Members of the clergy at the peace gates on Lanark Way in Belfast following an ecumencial service in response to the recent riots and violence in the city
Members of the clergy at the peace gates on Lanark Way in Belfast following an ecumencial service in response to the recent riots and violence in the city

However, the truth of a shared island or a united Ireland is that we don't have to understand Arlene Foster, whose party has campaigned against the Good Friday Agreement and for Brexit. We have to understand both those young men who saw fit to hijack a bus on Wednesday and the adults cheering them on to do so. We must understand the climate that creates distrust across both sides and not just because it may soon be our problem to deal with.

We need to understand not the political theatre of Northern Ireland, but its people. And, make no mistake, we need to do this whether unification is our end goal or not. We should do so because it is quicker to get to Belfast from Dublin than it is to Cork. There is no longer any excuse for seeing rioting on the street up the road from us and turning away out of apathy.
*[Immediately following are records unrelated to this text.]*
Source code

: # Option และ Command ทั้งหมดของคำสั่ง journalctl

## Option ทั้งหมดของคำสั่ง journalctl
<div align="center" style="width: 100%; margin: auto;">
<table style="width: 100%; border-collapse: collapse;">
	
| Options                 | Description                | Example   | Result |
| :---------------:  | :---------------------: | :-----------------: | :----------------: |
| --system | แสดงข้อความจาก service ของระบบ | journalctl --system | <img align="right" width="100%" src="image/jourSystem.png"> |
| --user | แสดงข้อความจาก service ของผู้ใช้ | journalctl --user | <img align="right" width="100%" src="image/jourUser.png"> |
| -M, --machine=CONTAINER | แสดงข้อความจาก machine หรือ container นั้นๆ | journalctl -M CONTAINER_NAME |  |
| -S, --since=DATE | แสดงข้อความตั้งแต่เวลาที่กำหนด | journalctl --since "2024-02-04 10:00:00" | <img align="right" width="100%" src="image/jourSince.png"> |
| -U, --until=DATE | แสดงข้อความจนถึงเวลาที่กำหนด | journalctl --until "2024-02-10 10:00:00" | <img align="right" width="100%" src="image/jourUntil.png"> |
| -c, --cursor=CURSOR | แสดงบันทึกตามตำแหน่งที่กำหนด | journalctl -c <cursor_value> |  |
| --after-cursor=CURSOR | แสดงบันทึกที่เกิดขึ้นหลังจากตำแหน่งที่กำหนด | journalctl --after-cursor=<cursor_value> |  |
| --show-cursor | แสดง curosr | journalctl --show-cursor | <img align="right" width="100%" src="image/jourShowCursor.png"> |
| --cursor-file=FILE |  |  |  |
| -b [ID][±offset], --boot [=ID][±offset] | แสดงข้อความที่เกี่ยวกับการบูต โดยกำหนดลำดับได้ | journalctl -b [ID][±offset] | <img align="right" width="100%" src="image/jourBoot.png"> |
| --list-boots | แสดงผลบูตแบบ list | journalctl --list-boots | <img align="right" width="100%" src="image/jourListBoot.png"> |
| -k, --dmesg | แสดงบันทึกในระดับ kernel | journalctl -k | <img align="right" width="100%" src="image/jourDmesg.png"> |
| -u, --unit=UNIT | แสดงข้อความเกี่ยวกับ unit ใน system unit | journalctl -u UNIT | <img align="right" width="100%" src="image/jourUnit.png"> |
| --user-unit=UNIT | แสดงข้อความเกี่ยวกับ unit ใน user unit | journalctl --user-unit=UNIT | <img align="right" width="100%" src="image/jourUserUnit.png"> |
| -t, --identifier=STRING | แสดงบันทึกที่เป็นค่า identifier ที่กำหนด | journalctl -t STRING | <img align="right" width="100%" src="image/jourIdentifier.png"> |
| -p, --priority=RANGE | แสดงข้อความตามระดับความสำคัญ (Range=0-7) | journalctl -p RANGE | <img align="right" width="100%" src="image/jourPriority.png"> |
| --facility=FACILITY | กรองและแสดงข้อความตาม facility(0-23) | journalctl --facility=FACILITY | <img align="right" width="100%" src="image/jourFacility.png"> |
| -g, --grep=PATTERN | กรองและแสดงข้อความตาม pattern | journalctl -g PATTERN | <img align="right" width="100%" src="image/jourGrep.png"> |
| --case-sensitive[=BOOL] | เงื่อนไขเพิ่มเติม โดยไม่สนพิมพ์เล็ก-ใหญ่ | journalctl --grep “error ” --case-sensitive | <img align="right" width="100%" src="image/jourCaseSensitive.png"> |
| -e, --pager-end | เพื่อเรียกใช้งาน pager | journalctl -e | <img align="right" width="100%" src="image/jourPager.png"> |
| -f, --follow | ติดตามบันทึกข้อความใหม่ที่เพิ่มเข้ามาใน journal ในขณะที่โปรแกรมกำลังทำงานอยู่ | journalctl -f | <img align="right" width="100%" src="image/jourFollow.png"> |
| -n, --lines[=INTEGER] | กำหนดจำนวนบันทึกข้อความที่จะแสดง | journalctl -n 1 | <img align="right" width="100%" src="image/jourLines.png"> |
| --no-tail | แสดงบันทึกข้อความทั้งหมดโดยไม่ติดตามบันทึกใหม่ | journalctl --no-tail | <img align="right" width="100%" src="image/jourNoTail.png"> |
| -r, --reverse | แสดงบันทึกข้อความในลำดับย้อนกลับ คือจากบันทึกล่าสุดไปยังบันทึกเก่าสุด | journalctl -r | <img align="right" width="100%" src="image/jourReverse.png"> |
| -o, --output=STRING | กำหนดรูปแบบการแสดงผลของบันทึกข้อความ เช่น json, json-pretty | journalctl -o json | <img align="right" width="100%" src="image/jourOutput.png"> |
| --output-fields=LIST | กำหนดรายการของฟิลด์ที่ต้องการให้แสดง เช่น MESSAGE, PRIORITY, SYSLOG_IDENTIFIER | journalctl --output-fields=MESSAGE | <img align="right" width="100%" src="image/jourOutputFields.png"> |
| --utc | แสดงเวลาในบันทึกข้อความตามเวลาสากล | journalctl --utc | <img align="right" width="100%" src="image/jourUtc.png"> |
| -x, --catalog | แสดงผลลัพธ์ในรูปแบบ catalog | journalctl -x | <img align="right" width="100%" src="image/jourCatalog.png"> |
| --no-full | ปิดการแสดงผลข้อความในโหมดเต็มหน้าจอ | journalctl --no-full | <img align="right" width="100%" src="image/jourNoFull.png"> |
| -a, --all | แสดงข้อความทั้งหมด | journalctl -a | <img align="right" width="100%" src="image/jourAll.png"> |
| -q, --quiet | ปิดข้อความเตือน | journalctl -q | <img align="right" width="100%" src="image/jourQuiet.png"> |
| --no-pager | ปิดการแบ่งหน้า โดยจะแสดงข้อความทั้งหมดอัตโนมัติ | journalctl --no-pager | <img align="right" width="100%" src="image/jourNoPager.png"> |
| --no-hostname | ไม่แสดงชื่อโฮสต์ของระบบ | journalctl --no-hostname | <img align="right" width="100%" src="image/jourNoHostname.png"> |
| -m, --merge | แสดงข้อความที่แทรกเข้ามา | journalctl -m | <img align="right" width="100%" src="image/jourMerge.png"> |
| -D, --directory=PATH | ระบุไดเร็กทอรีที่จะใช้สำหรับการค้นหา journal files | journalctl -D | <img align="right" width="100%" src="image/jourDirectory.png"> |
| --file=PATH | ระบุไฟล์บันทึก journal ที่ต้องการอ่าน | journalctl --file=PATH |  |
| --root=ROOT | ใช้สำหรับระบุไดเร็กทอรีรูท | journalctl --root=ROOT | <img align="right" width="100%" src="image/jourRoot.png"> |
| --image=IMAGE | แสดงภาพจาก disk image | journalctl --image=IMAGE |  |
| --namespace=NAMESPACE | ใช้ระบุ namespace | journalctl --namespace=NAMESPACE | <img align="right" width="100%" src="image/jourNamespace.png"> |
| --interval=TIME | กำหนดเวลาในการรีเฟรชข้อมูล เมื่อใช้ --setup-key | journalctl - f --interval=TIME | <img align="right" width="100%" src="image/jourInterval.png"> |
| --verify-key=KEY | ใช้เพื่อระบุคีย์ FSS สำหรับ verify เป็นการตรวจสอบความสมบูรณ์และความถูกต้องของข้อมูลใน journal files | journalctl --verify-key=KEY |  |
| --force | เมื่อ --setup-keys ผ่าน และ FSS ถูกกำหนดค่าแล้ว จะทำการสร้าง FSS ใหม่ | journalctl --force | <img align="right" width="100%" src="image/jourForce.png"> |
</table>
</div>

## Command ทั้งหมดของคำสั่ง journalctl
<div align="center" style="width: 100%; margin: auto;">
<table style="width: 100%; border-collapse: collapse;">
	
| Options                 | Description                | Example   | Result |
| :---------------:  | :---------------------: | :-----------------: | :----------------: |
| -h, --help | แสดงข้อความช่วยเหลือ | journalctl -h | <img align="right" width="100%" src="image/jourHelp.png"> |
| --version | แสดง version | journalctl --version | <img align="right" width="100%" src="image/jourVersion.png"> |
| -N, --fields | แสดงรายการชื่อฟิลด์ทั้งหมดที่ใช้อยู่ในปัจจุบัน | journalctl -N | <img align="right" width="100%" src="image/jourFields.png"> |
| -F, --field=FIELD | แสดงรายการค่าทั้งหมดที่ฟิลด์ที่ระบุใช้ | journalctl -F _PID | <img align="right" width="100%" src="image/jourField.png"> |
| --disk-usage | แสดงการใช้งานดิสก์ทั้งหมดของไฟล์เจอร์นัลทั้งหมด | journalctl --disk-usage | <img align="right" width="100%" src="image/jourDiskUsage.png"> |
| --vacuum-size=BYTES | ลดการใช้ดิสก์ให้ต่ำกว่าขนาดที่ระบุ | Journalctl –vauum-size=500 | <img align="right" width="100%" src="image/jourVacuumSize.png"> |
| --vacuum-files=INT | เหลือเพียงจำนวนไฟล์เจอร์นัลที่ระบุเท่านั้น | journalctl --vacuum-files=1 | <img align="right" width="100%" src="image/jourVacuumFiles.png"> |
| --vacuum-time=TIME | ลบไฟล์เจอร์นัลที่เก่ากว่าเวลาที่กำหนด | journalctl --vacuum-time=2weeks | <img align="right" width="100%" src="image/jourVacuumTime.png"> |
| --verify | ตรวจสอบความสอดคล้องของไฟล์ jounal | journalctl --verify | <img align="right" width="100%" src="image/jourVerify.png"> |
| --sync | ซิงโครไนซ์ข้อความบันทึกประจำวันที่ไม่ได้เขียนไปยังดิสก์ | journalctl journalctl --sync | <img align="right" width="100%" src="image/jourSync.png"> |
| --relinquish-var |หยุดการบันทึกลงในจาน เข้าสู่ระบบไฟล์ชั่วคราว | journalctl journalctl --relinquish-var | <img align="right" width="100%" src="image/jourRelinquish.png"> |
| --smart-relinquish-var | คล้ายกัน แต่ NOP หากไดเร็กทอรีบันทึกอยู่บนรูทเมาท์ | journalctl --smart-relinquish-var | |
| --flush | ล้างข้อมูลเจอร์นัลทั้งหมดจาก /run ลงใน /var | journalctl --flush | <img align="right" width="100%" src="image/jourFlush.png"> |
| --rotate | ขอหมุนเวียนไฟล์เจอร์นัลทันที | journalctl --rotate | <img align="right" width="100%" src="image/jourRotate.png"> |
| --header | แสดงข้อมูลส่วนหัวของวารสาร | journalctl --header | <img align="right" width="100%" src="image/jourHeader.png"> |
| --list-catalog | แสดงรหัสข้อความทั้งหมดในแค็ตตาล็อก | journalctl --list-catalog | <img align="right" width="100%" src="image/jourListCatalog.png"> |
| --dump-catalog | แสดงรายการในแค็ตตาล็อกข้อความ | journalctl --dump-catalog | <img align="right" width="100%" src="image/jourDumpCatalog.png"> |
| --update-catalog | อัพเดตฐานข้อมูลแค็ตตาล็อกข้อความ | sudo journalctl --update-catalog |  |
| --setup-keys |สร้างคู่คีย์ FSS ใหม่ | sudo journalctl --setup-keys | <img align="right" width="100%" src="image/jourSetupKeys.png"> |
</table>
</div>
Ireland is a co-guarantor of the Good Friday Agreement, so our government is duty-bound to uphold its letter. However, despite 94.4% of voters in the Republic voting in favour of the document, have we, as a society, upheld its spirit?

How many people do you know whose eyes glaze over when the North is mentioned? How many actively try to avoid the topic altogether? How many are very ready to offer an insight that amounts to 'one side bad, one side good' despite having never been north of Swords?

If you're like me, that number is not zero. Frequently in our lives, more frequently for some than others, there comes a time when we are faced with our ignorance. That is not to say that ignorance is malicious or intentional, it can just be a blind spot or something we have yet to learn. The correct thing to do in those situations is to step away, learn and listen. Sadly in the social media age, the common thing to do is to double down, lean in and belittle those who possess more insight than we do.

Personally, a fairly bracing run-in with my own ignorance came in the middle part of the last decade when I realised that despite being a journalist and despite having a grandfather from Ardoyne in Belfast, I knew very little about the North.

Of course, I knew about the top levels of it and could name the key players and talk about the politics of the day, but I understood nothing of the true origins of The Troubles or what motivated anyone in Northern Ireland over the last 60 years.

My grandfather died six months ago, but I am grateful I took the time to ask him about what it was like to be a young Catholic in 50s and 60s in Belfast. About what prompted him to move from what was effectively an apartheid state to him.

Those conversations allowed me to understand not just the North, but him better, too. On this side of the border, it's time to do away with our preconceptions, our half-informed, watery takes doled out to a captive, like-minded audience.

A united Ireland is more likely than not on the balance of probabilities in the next 20 years at this moment in time. The idea that the North is "nothing to do with us" is over. It is naive to think that any return to violence on this island will leave those on the 'correct' side of the border untouched.

To paraphrase the singer Billy Bragg, if violence  (true, visceral violence) returns to the streets of Belfast and Derry, it will come to the streets of Cork and Dublin, too. Grasping the nettle will require an uncomfortable period of listening for those who already know it all, but as a society and a body politic, we will be better, stronger and safer for it.